Breakthrough possible?
The supreme leader’s harsh rhetoric came a day after Iranian President Mahmoud Ahmadinejad said a breakthrough in negotiations over Tehran’s nuclear program was possible and welcomed unconditional talks with all parties, including the United States.

Ahmadinejad said late Saturday that his government would not rush to judge an incentives package offered by Western countries to persuade Iran to cease enriching uranium.

Khamenei appeared to take a tougher line Sunday.

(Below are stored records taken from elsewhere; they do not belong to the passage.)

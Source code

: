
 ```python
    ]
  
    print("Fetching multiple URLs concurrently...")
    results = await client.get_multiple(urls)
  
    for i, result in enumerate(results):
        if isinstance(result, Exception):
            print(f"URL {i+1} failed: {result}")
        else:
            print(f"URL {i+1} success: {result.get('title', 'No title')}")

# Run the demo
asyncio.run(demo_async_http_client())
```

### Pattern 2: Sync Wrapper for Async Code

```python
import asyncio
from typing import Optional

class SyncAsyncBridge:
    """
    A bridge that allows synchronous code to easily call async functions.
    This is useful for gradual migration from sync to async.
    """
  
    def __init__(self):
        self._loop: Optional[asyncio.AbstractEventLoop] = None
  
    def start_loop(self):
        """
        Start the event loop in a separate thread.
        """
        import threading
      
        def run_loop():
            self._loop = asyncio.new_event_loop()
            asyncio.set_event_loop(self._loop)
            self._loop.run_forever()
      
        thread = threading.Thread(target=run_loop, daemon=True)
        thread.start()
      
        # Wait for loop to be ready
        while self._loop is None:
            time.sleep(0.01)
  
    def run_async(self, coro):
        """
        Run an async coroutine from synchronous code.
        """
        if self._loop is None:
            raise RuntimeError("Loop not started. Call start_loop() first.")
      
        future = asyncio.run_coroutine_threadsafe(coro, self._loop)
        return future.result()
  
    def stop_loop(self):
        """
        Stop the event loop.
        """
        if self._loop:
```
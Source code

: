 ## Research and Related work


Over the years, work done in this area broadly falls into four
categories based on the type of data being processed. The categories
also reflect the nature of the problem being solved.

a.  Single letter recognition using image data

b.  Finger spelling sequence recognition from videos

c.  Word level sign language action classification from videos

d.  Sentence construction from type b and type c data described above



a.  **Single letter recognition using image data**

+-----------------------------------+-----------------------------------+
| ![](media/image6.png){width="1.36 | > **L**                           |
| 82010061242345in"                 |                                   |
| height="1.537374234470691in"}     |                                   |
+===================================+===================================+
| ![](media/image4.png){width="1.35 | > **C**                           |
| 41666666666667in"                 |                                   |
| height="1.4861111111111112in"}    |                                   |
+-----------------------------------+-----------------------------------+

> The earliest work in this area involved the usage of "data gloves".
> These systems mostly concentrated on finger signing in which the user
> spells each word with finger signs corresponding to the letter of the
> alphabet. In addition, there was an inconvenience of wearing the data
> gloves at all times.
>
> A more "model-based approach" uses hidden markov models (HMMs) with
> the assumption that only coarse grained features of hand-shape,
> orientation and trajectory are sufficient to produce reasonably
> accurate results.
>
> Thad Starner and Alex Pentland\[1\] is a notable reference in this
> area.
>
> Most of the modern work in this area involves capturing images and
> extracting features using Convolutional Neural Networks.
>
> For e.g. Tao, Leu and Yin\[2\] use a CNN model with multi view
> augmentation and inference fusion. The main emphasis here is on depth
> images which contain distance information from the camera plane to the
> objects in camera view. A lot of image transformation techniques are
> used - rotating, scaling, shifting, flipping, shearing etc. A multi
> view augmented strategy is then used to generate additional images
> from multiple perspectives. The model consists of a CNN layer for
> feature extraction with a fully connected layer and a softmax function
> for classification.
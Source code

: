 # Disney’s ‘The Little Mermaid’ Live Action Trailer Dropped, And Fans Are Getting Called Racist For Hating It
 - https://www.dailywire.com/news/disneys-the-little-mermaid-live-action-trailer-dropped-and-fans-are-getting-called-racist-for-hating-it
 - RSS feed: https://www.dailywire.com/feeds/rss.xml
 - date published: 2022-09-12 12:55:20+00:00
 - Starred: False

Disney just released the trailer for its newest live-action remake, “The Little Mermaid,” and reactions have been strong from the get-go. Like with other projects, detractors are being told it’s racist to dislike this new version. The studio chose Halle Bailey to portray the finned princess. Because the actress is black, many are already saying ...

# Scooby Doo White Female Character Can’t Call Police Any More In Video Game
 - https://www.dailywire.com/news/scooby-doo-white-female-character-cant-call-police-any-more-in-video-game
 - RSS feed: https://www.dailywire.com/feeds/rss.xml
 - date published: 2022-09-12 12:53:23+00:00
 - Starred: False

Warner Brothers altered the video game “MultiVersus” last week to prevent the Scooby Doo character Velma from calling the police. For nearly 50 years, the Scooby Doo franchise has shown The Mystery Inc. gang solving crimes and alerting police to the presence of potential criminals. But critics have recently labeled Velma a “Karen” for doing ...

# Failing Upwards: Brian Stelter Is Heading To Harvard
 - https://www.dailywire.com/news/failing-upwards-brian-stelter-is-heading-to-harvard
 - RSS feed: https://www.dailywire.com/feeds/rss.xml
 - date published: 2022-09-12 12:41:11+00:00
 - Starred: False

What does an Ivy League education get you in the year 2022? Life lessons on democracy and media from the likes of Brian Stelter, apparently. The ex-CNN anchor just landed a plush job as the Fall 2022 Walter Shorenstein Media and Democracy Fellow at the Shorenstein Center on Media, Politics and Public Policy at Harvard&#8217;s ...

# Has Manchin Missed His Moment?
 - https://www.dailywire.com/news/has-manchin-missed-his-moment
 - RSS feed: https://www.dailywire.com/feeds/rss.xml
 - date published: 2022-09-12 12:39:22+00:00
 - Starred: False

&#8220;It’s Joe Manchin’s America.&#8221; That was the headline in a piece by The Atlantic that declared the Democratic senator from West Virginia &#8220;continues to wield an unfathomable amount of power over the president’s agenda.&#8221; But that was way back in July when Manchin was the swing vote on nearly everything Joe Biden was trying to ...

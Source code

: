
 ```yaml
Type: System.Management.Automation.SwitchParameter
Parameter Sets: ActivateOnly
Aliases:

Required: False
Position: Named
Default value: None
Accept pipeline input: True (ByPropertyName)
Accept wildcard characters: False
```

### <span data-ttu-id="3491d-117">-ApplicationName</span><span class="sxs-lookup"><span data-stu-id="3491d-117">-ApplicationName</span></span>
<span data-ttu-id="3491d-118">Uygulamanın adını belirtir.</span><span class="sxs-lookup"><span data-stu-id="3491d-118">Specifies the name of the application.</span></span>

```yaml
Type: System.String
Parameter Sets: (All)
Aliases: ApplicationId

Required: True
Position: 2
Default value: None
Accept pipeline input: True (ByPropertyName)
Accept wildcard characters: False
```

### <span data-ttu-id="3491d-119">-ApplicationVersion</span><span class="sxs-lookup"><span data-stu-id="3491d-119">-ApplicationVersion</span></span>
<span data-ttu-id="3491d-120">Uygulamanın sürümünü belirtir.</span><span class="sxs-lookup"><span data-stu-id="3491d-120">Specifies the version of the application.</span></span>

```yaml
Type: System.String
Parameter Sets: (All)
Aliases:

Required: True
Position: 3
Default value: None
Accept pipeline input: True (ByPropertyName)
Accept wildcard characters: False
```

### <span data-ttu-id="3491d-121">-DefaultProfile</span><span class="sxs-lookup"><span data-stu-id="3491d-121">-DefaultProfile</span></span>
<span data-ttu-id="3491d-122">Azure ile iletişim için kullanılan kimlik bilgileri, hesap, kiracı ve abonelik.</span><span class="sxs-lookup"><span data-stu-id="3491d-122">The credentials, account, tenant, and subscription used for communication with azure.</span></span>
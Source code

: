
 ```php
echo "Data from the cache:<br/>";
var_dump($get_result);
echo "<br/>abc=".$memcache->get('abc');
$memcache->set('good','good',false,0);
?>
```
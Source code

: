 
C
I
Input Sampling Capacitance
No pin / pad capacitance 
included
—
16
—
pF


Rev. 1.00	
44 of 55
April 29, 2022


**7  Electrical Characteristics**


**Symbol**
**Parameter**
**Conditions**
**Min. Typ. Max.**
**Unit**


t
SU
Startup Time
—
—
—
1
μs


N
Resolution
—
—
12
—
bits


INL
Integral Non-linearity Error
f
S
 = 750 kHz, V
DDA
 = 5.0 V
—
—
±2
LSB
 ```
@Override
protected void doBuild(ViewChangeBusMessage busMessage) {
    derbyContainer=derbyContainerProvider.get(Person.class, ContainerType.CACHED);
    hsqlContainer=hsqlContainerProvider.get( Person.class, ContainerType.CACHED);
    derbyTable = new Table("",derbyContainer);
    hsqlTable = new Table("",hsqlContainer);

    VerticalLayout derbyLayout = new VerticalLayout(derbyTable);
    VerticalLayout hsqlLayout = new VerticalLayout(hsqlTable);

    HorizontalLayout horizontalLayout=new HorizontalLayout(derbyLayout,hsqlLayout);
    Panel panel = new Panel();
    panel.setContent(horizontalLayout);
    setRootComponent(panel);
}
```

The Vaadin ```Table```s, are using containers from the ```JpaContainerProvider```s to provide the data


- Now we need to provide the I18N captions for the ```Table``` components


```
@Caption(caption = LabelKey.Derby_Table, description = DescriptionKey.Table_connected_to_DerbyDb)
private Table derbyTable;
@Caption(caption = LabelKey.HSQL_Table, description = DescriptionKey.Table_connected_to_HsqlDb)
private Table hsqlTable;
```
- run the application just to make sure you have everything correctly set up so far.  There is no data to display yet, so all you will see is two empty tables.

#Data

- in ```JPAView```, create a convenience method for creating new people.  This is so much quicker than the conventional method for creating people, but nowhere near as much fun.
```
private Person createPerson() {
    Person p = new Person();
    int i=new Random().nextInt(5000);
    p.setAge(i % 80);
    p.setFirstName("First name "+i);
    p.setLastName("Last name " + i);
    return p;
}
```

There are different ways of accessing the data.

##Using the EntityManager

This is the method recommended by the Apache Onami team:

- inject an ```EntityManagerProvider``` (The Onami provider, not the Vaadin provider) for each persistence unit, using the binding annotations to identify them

“That a country has no right to achieve proficiency in nuclear technology means it has to beg a few Western and European countries for energy in the next 20 years,” he said. “Which honest leader is ready to accept this?”

Khamenei said Iran was not a threat to any country and called accusations that Tehran was seeking nuclear weapons “wrong, a sheer lie.”

“We have not threatened any neighbor,” he said.

Ahmadinejad, however, has repeatedly questioned Israel’s right to exist and said the country should be wiped off the map.

The United States and other Western nations suspect Iran’s nuclear program is intended to produce weapons, but Tehran insists it is only for generating electricity.

“We have no target to use a nuclear bomb. It’s against Islamic teachings,” Khamenei said Sunday.

'We have no claim to dominate'
The Islamic republic’s supreme leader said that the production and maintenance of an atomic bomb would “impose a lot of irrelevant costs,” and that a state like Iran did not need such a weapon.

“Unlike the U.S., we have no claim to dominate the world,” he added.

In a major policy shift, the United States agreed this week to join France, Britain and Germany in talks with Iran, provided Tehran suspends all suspect nuclear activities. It would be the first major public negotiations between Washington and Tehran in more than 25 years.

Six world powers agreed Thursday to offer Iran a new package of incentives if it gives up uranium enrichment and to impose sanctions if it refuses. Washington warned Friday that Iran does not have much time to respond, suggesting the window could close and be replaced by penalties.